╔══

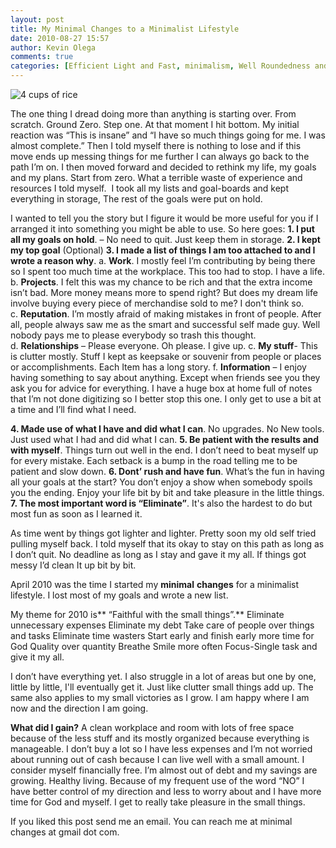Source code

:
 ```yaml
---
layout: post
title: My Minimal Changes to a Minimalist Lifestyle
date: 2010-08-27 15:57
author: Kevin Olega
comments: true
categories: [Efficient Light and Fast, minimalism, Well Roundedness and Balance]
---
```

<img src="http://farm5.static.flickr.com/4128/5053063699_47bedc2c31.jpg" alt="4 cups of rice" />

The one thing I dread doing more than anything is starting over. From scratch. Ground Zero. Step one. At that moment I hit bottom. My initial reaction was “This is insane” and “I have so much things going for me. I was almost complete.” Then I told myself there is nothing to lose and if this move ends up messing things for me further I can always go back to the path I’m on. I then moved forward and decided to rethink my life, my goals and my plans. Start from zero. What a terrible waste of experience and resources I told myself.  I took all my lists and goal-boards and kept everything in storage, The rest of the goals were put on hold.

I wanted to tell you the story but I figure it would be more useful for you if I arranged it into something you might be able to use. So here goes:
**1. I put all my goals on hold**. – No need to quit. Just keep them in storage.
**2. I kept my top goal** (Optional)
**3. I made a list of things I am too attached to and I wrote a reason why**.
a. **Work**. I mostly feel I’m contributing by being there so I spent too much time at the workplace. This too had to stop. I have a life.
b. **Projects**. I felt this was my chance to be rich and that the extra income isn’t bad. More money means more to spend right? But does my dream life involve buying every piece of merchandise sold to me? I don't think so.
c. **Reputation**. I’m mostly afraid of making mistakes in front of people. After all, people always saw me as the smart and successful self made guy. Well nobody pays me to please everybody so trash this thought.
d. **Relationships** – Please everyone. Oh please. I give up.
c. **My stuff**- This is clutter mostly. Stuff I kept as keepsake or souvenir from people or places or accomplishments. Each Item has a long story.
f. **Information** – I enjoy having something to say about anything. Except when friends see you they ask you for advice for everything. I have a huge box at home full of notes that I’m not done digitizing so I better stop this one. I only get to use a bit at a time and I’ll find what I need.

**4. Made use of what I have and did what I can**. No upgrades. No New tools. Just used what I had and did what I can.
**5. Be patient with the results and with myself**. Things turn out well in the end. I don’t need to beat myself up for every mistake. Each setback is a bump in the road telling me to be patient and slow down.
**6. Dont’ rush and have fun**. What’s the fun in having all your goals at the start? You don’t enjoy a show when somebody spoils you the ending. Enjoy your life bit by bit and take pleasure in the little things.
**7. The most important word is “Eliminate”**. It's also the hardest to do but most fun as soon as I learned it.

As time went by things got lighter and lighter. Pretty soon my old self tried pulling myself back. I told myself that its okay to stay on this path as long as I don’t quit. No deadline as long as I stay and gave it my all. If things got messy I’d clean It up bit by bit.

April 2010 was the time I started my **minimal** **changes** for a minimalist lifestyle. I lost most of my goals and wrote a new list.

My theme for 2010 is** “Faithful with the small things”.**
Eliminate unnecessary expenses
Eliminate my debt
Take care of people over things and tasks
Eliminate time wasters
Start early and finish early
more time for God
Quality over quantity
Breathe
Smile more often
Focus-Single task and give it my all.

I don’t have everything yet. I also struggle in a lot of areas but one by one, little by little, I'll eventually get it. Just like clutter small things add up. The same also applies to my small victories as I grow. I am happy where I am now and the direction I am going.

**What did I gain?**
A clean workplace and room with lots of free space because of the less stuff and its mostly organized because everything is manageable.
I don’t buy a lot so I have less expenses and I’m not worried about running out of cash because I can live well with a small amount. I consider myself financially free.
I’m almost out of debt and my savings are growing.
Healthy living.
Because of my frequent use of the word “NO” I have better control of my direction and less to worry about and I have more time for God and myself.
I get to really take pleasure in the small things.

If you liked this post send me an email. You can reach me at minimal changes at gmail dot com.

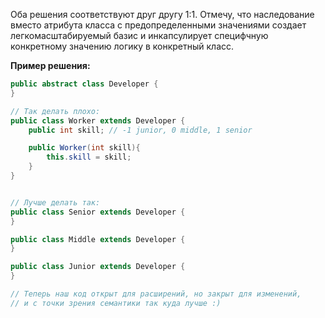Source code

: Оба решения соответствуют друг другу 1:1. Отмечу, что наследование вместо атрибута класса с предопределенными значениями создает легкомасштабируемый базис и инкапсулирует специфчную конкретному значению логику в конкретный класс. 


**Пример решения:**

```java
public abstract class Developer {
}

// Так делать плохо:
public class Worker extends Developer {
    public int skill; // -1 junior, 0 middle, 1 senior

    public Worker(int skill){
        this.skill = skill;
    }
}


// Лучше делать так:
public class Senior extends Developer {
}

public class Middle extends Developer {
}

public class Junior extends Developer {
}

// Теперь наш код открыт для расширений, но закрыт для изменений, 
// и с точки зрения семантики так куда лучше :)
```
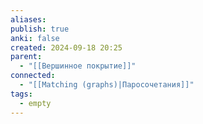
 ```yaml
---
aliases: 
publish: true
anki: false
created: 2024-09-18 20:25
parent:
  - "[[Вершинное покрытие]]"
connected:
  - "[[Matching (graphs)|Паросочетания]]"
tags:
  - empty
---
```

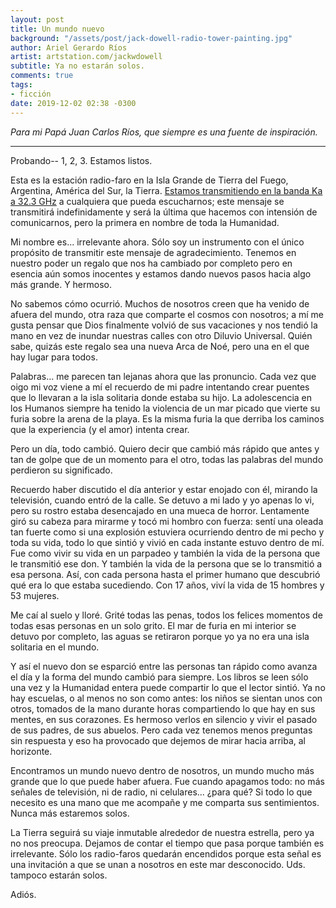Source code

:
 ```yaml
---
layout: post
title: Un mundo nuevo
background: "/assets/post/jack-dowell-radio-tower-painting.jpg"
author: Ariel Gerardo Ríos
artist: artstation.com/jackwdowell
subtitle: Ya no estarán solos.
comments: true
tags:
- ficción
date: 2019-12-02 02:38 -0300
---
```

*Para mi Papá Juan Carlos Ríos, que siempre es una fuente de inspiración.*

---

Probando-- 1, 2, 3. Estamos listos.

Esta es la estación radio-faro en la Isla Grande de Tierra del Fuego,
Argentina, América del Sur, la Tierra. [Estamos transmitiendo en la banda Ka a
32.3 GHz][1] a cualquiera que pueda escucharnos; este mensaje se transmitirá
indefinidamente y será la última que hacemos con intensión de comunicarnos,
pero la primera en nombre de toda la Humanidad.

Mi nombre es... irrelevante ahora. Sólo soy un instrumento con el único
propósito de transmitir este mensaje de agradecimiento. Tenemos en nuestro
poder un regalo que nos ha cambiado por completo pero en esencia aún somos
inocentes y estamos dando nuevos pasos hacia algo más grande. Y hermoso.

No sabemos cómo ocurrió. Muchos de nosotros creen que ha venido de afuera del
mundo, otra raza que comparte el cosmos con nosotros; a mí me gusta pensar que
Dios finalmente volvió de sus vacaciones y nos tendió la mano en vez de inundar
nuestras calles con otro Diluvio Universal. Quién sabe, quizás este regalo sea
una nueva Arca de Noé, pero una en el que hay lugar para todos.

Palabras... me parecen tan lejanas ahora que las pronuncio. Cada vez que oigo
mi voz viene a mí el recuerdo de mi padre intentando crear puentes que lo
llevaran a la isla solitaria donde estaba su hijo. La adolescencia en los
Humanos siempre ha tenido la violencia de un mar picado que vierte su furia
sobre la arena de la playa. Es la misma furia la que derriba los caminos que la
experiencia (y el amor) intenta crear. 

Pero un día, todo cambió. Quiero decir que cambió más rápido que antes y tan de
golpe que de un momento para el otro, todas las palabras del mundo perdieron su
significado.

Recuerdo haber discutido el día anterior y estar enojado con él, mirando la
televisión, cuando entró de la calle. Se detuvo a mi lado y yo apenas lo vi,
pero su rostro estaba desencajado en una mueca de horror. Lentamente giró su
cabeza para mirarme y tocó mi hombro con fuerza: sentí una oleada tan fuerte
como si una explosión estuviera ocurriendo dentro de mi pecho y toda su vida,
todo lo que sintió y vivió en cada instante estuvo dentro de mí. Fue como vivir
su vida en un parpadeo y también la vida de la persona que le transmitió ese
don. Y también la vida de la persona que se lo transmitió a esa persona. Así,
con cada persona hasta el primer humano que descubrió qué era lo que estaba
sucediendo. Con 17 años, viví la vida de 15 hombres y 53 mujeres.

Me caí al suelo y lloré. Grité todas las penas, todos los felices momentos de
todas esas personas en un solo grito. El mar de furia en mi interior se detuvo
por completo, las aguas se retiraron porque yo ya no era una isla solitaria en
el mundo.

Y así el nuevo don se esparció entre las personas tan rápido como avanza el
día y la forma del mundo cambió para siempre. Los libros se leen sólo una vez y
la Humanidad entera puede compartir lo que el lector sintió. Ya no hay
escuelas, o al menos no son como antes: los niños se sientan unos con otros,
tomados de la mano durante horas compartiendo lo que hay en sus mentes, en sus
corazones. Es hermoso verlos en silencio y vivir el pasado de sus padres, de
sus abuelos. Pero cada vez tenemos menos preguntas sin respuesta y eso ha
provocado que dejemos de mirar hacia arriba, al horizonte.

Encontramos un mundo nuevo dentro de nosotros, un mundo mucho más grande que lo
que puede haber afuera. Fue cuando apagamos todo: no más señales de televisión,
ni de radio, ni celulares... ¿para qué? Si todo lo que necesito es una mano que
me acompañe y me comparta sus sentimientos. Nunca más estaremos solos. 

La Tierra seguirá su viaje inmutable alrededor de nuestra estrella, pero ya no
nos preocupa. Dejamos de contar el tiempo que pasa porque también es
irrelevante. Sólo los radio-faros quedarán encendidos porque esta señal es una
invitación a que se unan a nosotros en este mar desconocido. Uds. tampoco
estarán solos.

Adiós.

[1]: https://www.spaceacademy.net.au/spacelink/radiospace.htm

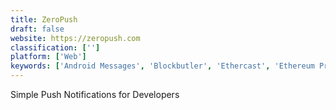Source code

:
 ```yaml
---
title: ZeroPush
draft: false 
website: https://zeropush.com
classification: ['']
platform: ['Web']
keywords: ['Android Messages', 'Blockbutler', 'Ethercast', 'Ethereum Price', 'FoxPush', 'Highprofile alert', 'Magnify', 'OneSignal', 'PixelMe', 'Proof', 'PushBots', 'PushCrew', 'PushPrime', 'Pusher Push Notifications API', 'Roost', 'Taplytics Push Notification Guide', 'Urban Airship']
---
```

Simple Push Notifications for Developers
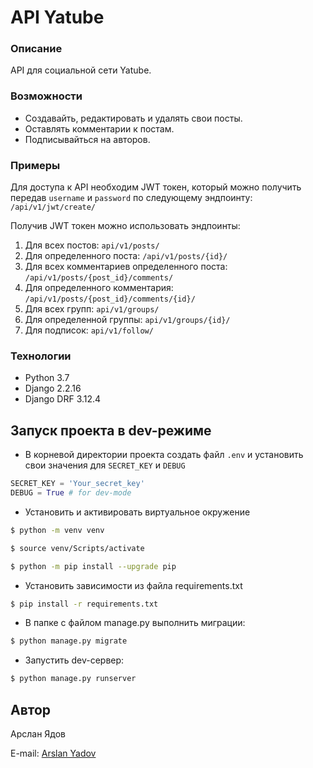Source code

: # API Yatube
### Описание
API для социальной сети Yatube.
### Возможности
* Создавайть, редактировать и удалять свои посты.
* Оставлять комментарии к постам.
* Подписывайться на авторов.
### Примеры
Для доступа к API необходим JWT токен, который можно получить передав ```username``` и ```password``` по следующему эндпоинту:
```/api/v1/jwt/create/```

Получив JWT токен можно использовать эндпоинты:
1. Для всех постов:
```api/v1/posts/```
2. Для определенного поста:
```/api/v1/posts/{id}/```
3. Для всех комментариев определенного поста:
```/api/v1/posts/{post_id}/comments/```
4. Для определенного комментария:
```/api/v1/posts/{post_id}/comments/{id}/```
5. Для всех групп:
```api/v1/groups/```
6. Для определенной группы:
```api/v1/groups/{id}/```
7. Для подписок:
```api/v1/follow/```

### Технологии
* Python 3.7
* Django 2.2.16
* Django DRF 3.12.4
## Запуск проекта в dev-режиме
- В корневой директории проекта создать файл ```.env``` и установить свои значения для ```SECRET_KEY``` и ```DEBUG```
``` python
SECRET_KEY = 'Your_secret_key'
DEBUG = True # for dev-mode
```
- Установить и активировать виртуальное окружение
``` bash
$ python -m venv venv
```
``` bash
$ source venv/Scripts/activate
```
``` bash
$ python -m pip install --upgrade pip
``` 
- Установить зависимости из файла requirements.txt
``` bash
$ pip install -r requirements.txt
```
- В папке с файлом manage.py выполнить миграции:
``` bash
$ python manage.py migrate
```
- Запустить dev-сервер:
``` bash
$ python manage.py runserver
```
## Автор
Арслан Ядов

E-mail: [Arslan Yadov](mailto:arslanyadov@yandex.ru?subject=%20API%20Yatube)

╚══

== WHAT YOU SHOULD DO ==
How many of the lines in this material contain the word "Just"? State the number and nothing else.

== EXPECTED ANSWER ==
3